_Exercise instructions_:
In the records below, find each line containing the word "página" and copy it.

== Segment start ==

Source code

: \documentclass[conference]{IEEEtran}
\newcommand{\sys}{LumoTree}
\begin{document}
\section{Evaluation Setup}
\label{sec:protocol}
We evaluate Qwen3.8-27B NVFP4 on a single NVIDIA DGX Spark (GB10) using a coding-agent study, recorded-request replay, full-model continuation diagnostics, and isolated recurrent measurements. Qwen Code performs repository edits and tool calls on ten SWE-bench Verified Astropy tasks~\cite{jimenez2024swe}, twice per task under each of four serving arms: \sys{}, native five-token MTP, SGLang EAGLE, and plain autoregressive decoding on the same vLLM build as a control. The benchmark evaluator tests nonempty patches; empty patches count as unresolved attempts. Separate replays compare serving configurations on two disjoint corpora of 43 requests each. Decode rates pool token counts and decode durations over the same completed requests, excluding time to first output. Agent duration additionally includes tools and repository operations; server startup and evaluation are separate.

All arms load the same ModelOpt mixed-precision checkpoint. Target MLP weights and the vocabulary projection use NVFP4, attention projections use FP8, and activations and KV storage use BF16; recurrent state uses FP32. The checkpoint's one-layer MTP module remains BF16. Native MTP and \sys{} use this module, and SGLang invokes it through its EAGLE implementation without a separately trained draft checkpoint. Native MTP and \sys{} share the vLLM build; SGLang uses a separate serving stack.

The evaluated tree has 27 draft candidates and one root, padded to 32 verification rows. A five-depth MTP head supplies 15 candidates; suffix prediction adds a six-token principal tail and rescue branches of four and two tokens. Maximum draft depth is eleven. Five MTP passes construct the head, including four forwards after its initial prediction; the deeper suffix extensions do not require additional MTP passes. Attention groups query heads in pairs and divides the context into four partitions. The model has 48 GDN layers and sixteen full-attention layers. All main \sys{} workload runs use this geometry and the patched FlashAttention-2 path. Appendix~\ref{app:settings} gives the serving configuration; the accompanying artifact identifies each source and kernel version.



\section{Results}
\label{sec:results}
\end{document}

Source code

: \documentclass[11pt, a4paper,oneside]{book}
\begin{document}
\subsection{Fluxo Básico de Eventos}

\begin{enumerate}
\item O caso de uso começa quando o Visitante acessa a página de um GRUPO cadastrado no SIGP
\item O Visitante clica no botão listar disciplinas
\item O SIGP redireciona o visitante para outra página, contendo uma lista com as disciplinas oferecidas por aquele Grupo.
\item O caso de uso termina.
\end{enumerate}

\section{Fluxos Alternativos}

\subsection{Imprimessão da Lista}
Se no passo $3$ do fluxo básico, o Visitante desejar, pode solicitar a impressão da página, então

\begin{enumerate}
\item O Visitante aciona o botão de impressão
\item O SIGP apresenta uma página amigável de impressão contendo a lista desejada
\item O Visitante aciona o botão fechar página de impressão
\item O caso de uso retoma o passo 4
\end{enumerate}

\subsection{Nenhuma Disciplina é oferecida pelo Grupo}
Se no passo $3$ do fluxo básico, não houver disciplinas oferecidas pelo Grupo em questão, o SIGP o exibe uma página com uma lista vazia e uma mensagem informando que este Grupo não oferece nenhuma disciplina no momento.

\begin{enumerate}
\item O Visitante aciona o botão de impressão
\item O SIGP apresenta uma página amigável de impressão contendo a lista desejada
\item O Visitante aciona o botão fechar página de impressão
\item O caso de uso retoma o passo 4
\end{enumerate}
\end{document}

== Segment end ==

_Solution for this task_:
\item O caso de uso começa quando o Visitante acessa a página de um GRUPO cadastrado no SIGP
\item O SIGP redireciona o visitante para outra página, contendo uma lista com as disciplinas oferecidas por aquele Grupo.
Se no passo $3$ do fluxo básico, o Visitante desejar, pode solicitar a impressão da página, então
\item O SIGP apresenta uma página amigável de impressão contendo a lista desejada
\item O Visitante aciona o botão fechar página de impressão
Se no passo $3$ do fluxo básico, não houver disciplinas oferecidas pelo Grupo em questão, o SIGP o exibe uma página com uma lista vazia e uma mensagem informando que este Grupo não oferece nenhuma disciplina no momento.
\item O SIGP apresenta uma página amigável de impressão contendo a lista desejada
\item O Visitante aciona o botão fechar página de impressão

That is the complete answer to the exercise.